Ich drehte meinen Kopf kurz weg und fuhr mir durch meine Haare. Er war noch nicht tot, er war bloß verletzt und ich musste einen kühlen Kopf bewahren. Ich bemerkte, wie sich langsam Wut in mir breitmachte und ich hatte keine Ahnung warum. Er hatte keine Schuld daran und es wäre maßlos respektlos von mir, das jetzt an ihm auszulassen. Er war immer noch mein Prinz, egal wie nett er plötzlich zu mir war. Die paar Sekunden Stille reichten ihm wohl, um zu beschließen, mich alleine zu lassen. Er nickte mir kurz zu und machte sich daran zu gehen.
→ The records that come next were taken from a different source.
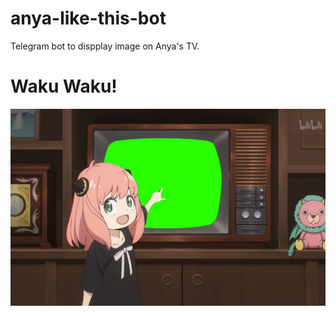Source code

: ﻿# anya-like-this-bot
Telegram bot to dispplay image on Anya's TV.
# Waku Waku!
![image](https://raw.githubusercontent.com/DoubleSpicy/anya-like-this-bot/main/result1.png)
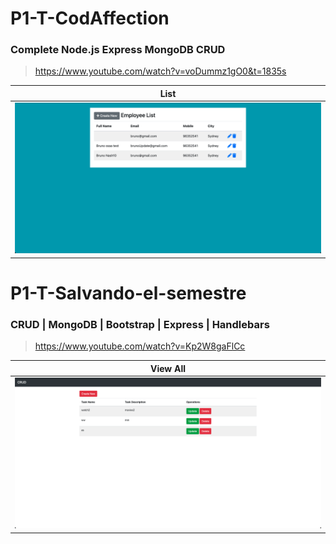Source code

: # P1-T-CodAffection
### Complete Node.js Express MongoDB CRUD

> https://www.youtube.com/watch?v=voDummz1gO0&t=1835s

| List               |   
|--------------------|
|![list]             |  

[list]: https://github.com/gooba-lap/Q1-LEARN-ExpressHandlebars/blob/P1-T-CodAffection/z-file/previews/list.png




# P1-T-Salvando-el-semestre
### CRUD | MongoDB | Bootstrap | Express | Handlebars

> https://www.youtube.com/watch?v=Kp2W8gaFlCc

| View All           |   
|--------------------|
|![view]             |  

[view]: https://github.com/gooba-lap/Q1-LEARN-ExpressHandlebars/blob/P1-T-Salvando-el-semestre/previews/view-all.png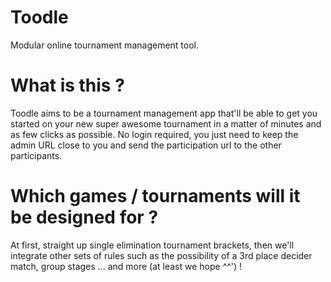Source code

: Toodle
======

Modular online tournament management tool.

# What is this ?
Toodle aims to be a tournament management app that'll be able to get you started on your new super awesome tournament in a matter of minutes and as few clicks as possible.
No login required, you just need to keep the admin URL close to you and send the participation url to the other participants.

# Which games / tournaments will it be designed for ?
At first, straight up single elimination tournament brackets, then we'll integrate other sets of rules such as the possibility of a 3rd place decider match, group stages ... and more (at least we hope ^^') !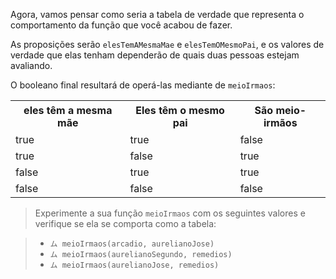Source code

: Agora, vamos pensar como seria a tabela de verdade que representa o comportamento da função que você acabou de fazer.

As proposições serão `elesTemAMesmaMae` e `elesTemOMesmoPai`, e os valores de verdade que elas tenham dependerão de quais duas pessoas estejam avaliando.

O booleano final resultará de operá-las mediante de `meioIrmaos`:

<table class="table table-striped table-bordered table-condensed text-center">
  <tr>
    <th class ="text-center" style="padding: 5px 8px">eles têm a mesma mãe</th>
    <th class ="text-center" style="padding: 5px 8px">Eles têm o mesmo pai</th>
    <th class ="text-center" style="padding: 5px 8px">São meio-irmãos</th>
  </tr>
  <tr>
    <td>true</td>
    <td>true</td>
    <td>false</td>
  </tr>
  <tr>
    <td>true</td>
    <td>false</td>
    <td>true</td>
  </tr>
  <tr>
    <td>false</td>
    <td>true</td>
    <td>true</td>
  </tr>
  <tr>
    <td>false</td>
    <td>false</td>
    <td>false</td>
  </tr>
</table>

> Experimente a sua função `meioIrmaos` com os seguintes valores e verifique se ela se comporta como a tabela:

>* `ム meioIrmaos(arcadio, aurelianoJose)`
>* `ム meioIrmaos(aurelianoSegundo, remedios)`
>* `ム meioIrmaos(aurelianoJose, remedios)`
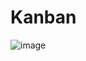 # Kanban

![image](https://github.com/alabhyajindal/kanban/assets/52493077/5886d953-adf4-4fc6-b05e-b4152890bcf8)
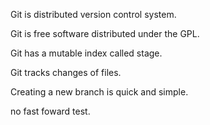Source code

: Git is distributed version control system.

Git is free software distributed under the GPL.

Git has a mutable index called stage.

Git tracks changes of files.

Creating a new branch is quick and simple.

no fast foward test.

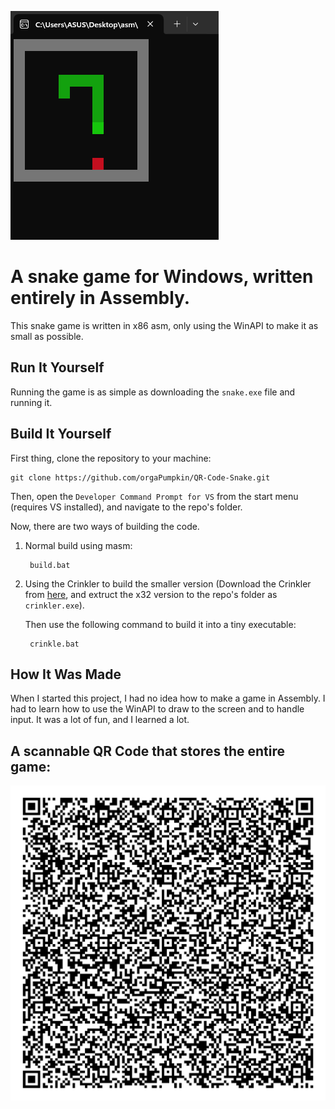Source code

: ![Snake](https://github.com/orgaPumpkin/QR-Code-Snake/blob/main/snake.png?raw=true)
# A snake game for Windows, written entirely in Assembly.
This snake game is written in x86 asm, only using the WinAPI to make it as small as possible.

## Run It Yourself
Running the game is as simple as downloading the `snake.exe` file and running it.

## Build It Yourself
First thing, clone the repository to your machine:

    git clone https://github.com/orgaPumpkin/QR-Code-Snake.git

Then, open the `Developer Command Prompt for VS` from the start menu (requires VS installed), and navigate to the repo's folder.

Now, there are two ways of building the code.

1. Normal build using masm:

        build.bat

2. Using the Crinkler to build the smaller version
(Download the Crinkler from [here](https://github.com/runestubbe/Crinkler/releases/tag/v2.3),
and extruct the x32 version to the repo's folder as `crinkler.exe`). 

   Then use the following command to build it into a tiny executable:

        crinkle.bat

## How It Was Made
When I started this project, I had no idea how to make a game in Assembly. I had to learn how to use the WinAPI to
 draw to the screen and to handle input. It was a lot of fun, and I learned a lot.

## A scannable QR Code that stores the entire game:
![QR Code](https://github.com/orgaPumpkin/QR-Code-Snake/blob/main/QRCode.png?raw=true)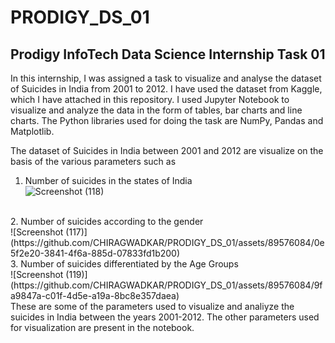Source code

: # PRODIGY_DS_01

## Prodigy InfoTech Data Science Internship Task 01
In this internship, I was assigned a task to visualize and analyse the dataset of Suicides in India from 2001 to 2012.
I have used the dataset from Kaggle, which I have attached in this repository.
I used Jupyter Notebook to visualize and analyze the data in the form of tables, bar charts and line charts.
The Python libraries used for doing the task are NumPy, Pandas and Matplotlib.

The dataset of Suicides in India between 2001 and 2012 are visualize on the basis of the various parameters such as 

1. Number of suicides in the states of India<br>
![Screenshot (118)](https://github.com/CHIRAGWADKAR/PRODIGY_DS_01/assets/89576084/96ebcd45-8a2d-4e3d-9b97-b5391d9e63f7)
<br>
2. Number of suicides according to the gender<br>
![Screenshot (117)](https://github.com/CHIRAGWADKAR/PRODIGY_DS_01/assets/89576084/0e5f2e20-3841-4f6a-885d-07833fd1b200)
<br>
3. Number of suicides differentiated by the Age Groups<br>
![Screenshot (119)](https://github.com/CHIRAGWADKAR/PRODIGY_DS_01/assets/89576084/9fa9847a-c01f-4d5e-a19a-8bc8e357daea)
<br>
These are some of the parameters used to visualize and analiyze the suicides in India between the years 2001-2012. The other parameters used for visualization are present in the notebook.
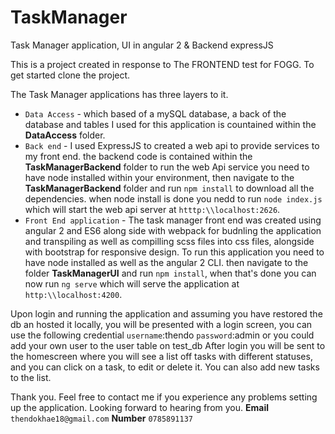 # TaskManager
Task Manager application, UI in angular 2 &amp; Backend expressJS

This is a project created in response to The FRONTEND test for FOGG.
To get started clone the project.

The Task Manager applications has three layers to it. 
- `Data Access` - which based of a mySQL database, a back of the database and tables I used for this application is countained within the **DataAccess** folder.
- `Back end` - I used ExpressJS to created a web api to provide services to my front end. the backend code is contained within the **TaskManagerBackend** folder to run the web
Api service you need to have node installed within your environment, then navigate to the **TaskManagerBackend** folder and run `npm install` to download all the dependencies.
when node install is done you nedd to run `node index.js` which will start the web api server at `htttp:\\localhost:2626`.
- `Front End application` - The task manager front end was created using angular 2 and ES6 along side with webpack for budnling the application and transpiling as well as compilling scss files 
into css files, alongside with bootstrap for responsive design. To run this application you need to have node installed as well as the angular 2 CLI. then navigate to the folder **TaskManagerUI**
and run `npm install`, when that's done you can now run `ng serve` which will serve the application at `http:\\localhost:4200`.

Upon login and running the application and assuming you have restored the db an hosted it locally, you will be presented with a login screen, you can use the following credential
`username`:thendo  `password`:admin 
or you could add your own user to the user table on test_db
After login you will be sent to the homescreen where you will see a list off tasks with different statuses, and you can click on a task, to edit or delete it. You can also add new tasks to the list.

Thank you. Feel free to contact me if you experience any problems setting up the application. Looking forward to hearing from you.
**Email** `thendokhae18@gmail.com`
**Number** `0785891137` 
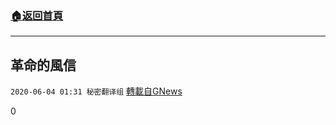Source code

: ###  [:house:返回首頁](https://github.com/ourhimalayas/txt)
---

## 革命的風信
`2020-06-04 01:31 秘密翻译组` [轉載自GNews](https://gnews.org/zh-hant/222298/)

0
„Legolas", hauchte ich mit einem Kloß in meinem Hals. Ich war selbst überrascht von mir, dass ich ihn so nannte. Das war eigentlich nur guten Freunden vorbehalten. Doch er schien es mir nicht übelzunehmen und blieb stehen. Ich schaute ihm kurz in seine blauen Augen und holte dann die Schachtel hervor. „Ich weiß nicht, ob Ihr es einfach übersehen habt, doch das hatte der Anführer bei sich", sagte ich leise. Der Prinz starrte wie angewurzelt auf das Zeichen darauf, bis er irgendwann seine Hand hob und sie um meine schloss, bis ich sie wegzog. Sie hatten sich ungewohnt warm und weich angefühlt.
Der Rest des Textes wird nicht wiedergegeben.